Skip to content

mikemayuare/text-summarizer

Repository files navigation

Text Summarizer

This repository contains an end-to-end text summarization model built using the transformers library. The model is fine-tuned from the google/pegasus-cnn_dailymail model using the SAMSum dataset, which is designed for summarizing conversations.
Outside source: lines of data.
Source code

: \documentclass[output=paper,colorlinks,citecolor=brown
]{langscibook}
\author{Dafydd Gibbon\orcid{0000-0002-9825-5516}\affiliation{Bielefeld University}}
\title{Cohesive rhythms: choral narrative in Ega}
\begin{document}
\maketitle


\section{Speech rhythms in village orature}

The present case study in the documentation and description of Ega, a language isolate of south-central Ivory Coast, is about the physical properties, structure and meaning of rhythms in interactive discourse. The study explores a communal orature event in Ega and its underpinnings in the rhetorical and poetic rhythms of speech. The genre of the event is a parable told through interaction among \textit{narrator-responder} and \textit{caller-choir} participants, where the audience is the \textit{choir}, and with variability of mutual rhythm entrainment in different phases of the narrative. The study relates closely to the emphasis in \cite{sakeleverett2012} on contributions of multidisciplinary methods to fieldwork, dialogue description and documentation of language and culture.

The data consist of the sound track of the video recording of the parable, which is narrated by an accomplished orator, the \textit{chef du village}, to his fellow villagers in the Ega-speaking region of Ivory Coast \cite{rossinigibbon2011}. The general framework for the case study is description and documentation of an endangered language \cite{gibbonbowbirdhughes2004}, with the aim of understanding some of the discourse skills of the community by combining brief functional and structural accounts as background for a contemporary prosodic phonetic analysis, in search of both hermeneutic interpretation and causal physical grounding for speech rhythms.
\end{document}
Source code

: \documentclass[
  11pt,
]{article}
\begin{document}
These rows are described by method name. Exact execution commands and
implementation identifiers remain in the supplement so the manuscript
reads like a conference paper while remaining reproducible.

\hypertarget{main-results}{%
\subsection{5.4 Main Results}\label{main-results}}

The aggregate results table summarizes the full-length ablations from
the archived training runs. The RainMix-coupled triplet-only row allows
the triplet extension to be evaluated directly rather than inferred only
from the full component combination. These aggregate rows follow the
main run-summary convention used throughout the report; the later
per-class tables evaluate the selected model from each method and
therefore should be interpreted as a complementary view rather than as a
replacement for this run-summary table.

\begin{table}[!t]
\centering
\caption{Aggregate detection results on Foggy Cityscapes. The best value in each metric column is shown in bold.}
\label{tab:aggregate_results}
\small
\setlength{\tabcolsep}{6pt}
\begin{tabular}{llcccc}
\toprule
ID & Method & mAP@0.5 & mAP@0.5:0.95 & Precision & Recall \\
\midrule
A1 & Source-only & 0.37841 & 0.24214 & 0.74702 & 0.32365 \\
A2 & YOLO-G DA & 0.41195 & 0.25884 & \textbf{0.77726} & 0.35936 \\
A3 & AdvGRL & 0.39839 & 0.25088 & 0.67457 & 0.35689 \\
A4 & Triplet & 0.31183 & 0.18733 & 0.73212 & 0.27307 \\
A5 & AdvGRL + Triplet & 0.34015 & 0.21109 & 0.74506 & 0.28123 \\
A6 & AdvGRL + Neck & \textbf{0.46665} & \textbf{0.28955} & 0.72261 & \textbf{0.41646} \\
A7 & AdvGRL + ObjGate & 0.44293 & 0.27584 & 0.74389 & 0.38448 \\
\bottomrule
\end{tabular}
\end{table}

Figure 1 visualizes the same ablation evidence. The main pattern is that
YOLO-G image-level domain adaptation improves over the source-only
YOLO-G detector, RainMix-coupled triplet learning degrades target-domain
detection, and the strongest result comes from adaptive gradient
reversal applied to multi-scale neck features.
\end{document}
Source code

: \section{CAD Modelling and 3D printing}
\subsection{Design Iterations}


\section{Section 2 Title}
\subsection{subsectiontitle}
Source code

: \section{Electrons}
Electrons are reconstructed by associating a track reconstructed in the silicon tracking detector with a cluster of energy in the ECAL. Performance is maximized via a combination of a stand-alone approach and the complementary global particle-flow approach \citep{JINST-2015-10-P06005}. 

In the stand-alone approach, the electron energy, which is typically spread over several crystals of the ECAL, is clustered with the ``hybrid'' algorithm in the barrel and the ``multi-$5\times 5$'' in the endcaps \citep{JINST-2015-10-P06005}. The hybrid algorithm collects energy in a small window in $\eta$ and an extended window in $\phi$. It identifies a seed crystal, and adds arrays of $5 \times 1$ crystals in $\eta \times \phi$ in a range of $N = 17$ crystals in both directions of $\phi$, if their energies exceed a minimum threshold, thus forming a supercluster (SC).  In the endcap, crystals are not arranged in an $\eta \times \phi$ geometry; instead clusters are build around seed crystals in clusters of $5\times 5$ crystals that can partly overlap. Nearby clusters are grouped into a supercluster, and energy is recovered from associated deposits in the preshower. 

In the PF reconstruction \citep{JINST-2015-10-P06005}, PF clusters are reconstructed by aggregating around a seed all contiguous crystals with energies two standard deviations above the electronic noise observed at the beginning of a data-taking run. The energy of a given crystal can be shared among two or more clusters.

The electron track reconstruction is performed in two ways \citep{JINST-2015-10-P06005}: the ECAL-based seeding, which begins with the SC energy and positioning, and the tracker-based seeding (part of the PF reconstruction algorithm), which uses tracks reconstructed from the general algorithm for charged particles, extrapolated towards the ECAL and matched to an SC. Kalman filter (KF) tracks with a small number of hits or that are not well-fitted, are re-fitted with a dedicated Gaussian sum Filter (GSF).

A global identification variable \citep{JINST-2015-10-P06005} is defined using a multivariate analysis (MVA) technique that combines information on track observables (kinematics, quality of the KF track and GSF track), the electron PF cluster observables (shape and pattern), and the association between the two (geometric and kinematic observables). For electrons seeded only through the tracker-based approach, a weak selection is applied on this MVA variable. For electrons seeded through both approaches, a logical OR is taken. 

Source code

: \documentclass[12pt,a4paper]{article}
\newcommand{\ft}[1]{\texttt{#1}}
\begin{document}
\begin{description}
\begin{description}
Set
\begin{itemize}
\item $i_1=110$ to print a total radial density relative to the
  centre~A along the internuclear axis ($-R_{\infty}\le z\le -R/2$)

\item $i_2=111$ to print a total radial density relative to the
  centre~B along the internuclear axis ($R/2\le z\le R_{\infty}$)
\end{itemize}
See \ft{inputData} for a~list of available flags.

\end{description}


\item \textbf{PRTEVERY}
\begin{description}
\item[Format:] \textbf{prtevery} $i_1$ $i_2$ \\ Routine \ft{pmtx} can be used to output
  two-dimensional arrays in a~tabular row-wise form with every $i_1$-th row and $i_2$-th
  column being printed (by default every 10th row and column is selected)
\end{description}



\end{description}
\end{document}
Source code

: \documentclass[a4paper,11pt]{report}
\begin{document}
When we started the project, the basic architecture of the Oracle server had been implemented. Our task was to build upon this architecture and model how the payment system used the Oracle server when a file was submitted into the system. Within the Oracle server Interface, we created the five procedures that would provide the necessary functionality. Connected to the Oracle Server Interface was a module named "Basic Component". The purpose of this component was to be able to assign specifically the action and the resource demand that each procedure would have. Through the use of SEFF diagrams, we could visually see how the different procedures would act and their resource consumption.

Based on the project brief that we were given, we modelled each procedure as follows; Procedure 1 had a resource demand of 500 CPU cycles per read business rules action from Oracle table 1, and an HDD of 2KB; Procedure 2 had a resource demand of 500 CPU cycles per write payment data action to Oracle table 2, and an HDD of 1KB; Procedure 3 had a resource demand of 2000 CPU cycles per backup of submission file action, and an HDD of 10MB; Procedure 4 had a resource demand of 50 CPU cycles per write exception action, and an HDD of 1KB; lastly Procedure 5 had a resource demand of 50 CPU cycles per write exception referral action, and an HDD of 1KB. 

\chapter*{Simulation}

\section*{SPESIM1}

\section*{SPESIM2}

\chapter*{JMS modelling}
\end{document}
The fine-tuning is performed with sequence-to-sequence (seq2seq) learning.

Project Structure

  • src/: Contains all the source code, including the training scripts, data processing, and model evaluation.

    • src/textSummarizer/components/data_preprocessing.py: Handles the preprocessing of the dataset.
    • src/textSummarizer/components/model_training.py: Contains the logic for fine-tuning the Pegasus model.
    • src/textSummarizer/components/model_evaluation.py: Provides methods for evaluating the fine-tuned model on test data.
    • src/utils/common.py: Utility functions used across the project.
  • config.yaml: Contains the configuration for the project, including the model, tokenizer, and dataset paths.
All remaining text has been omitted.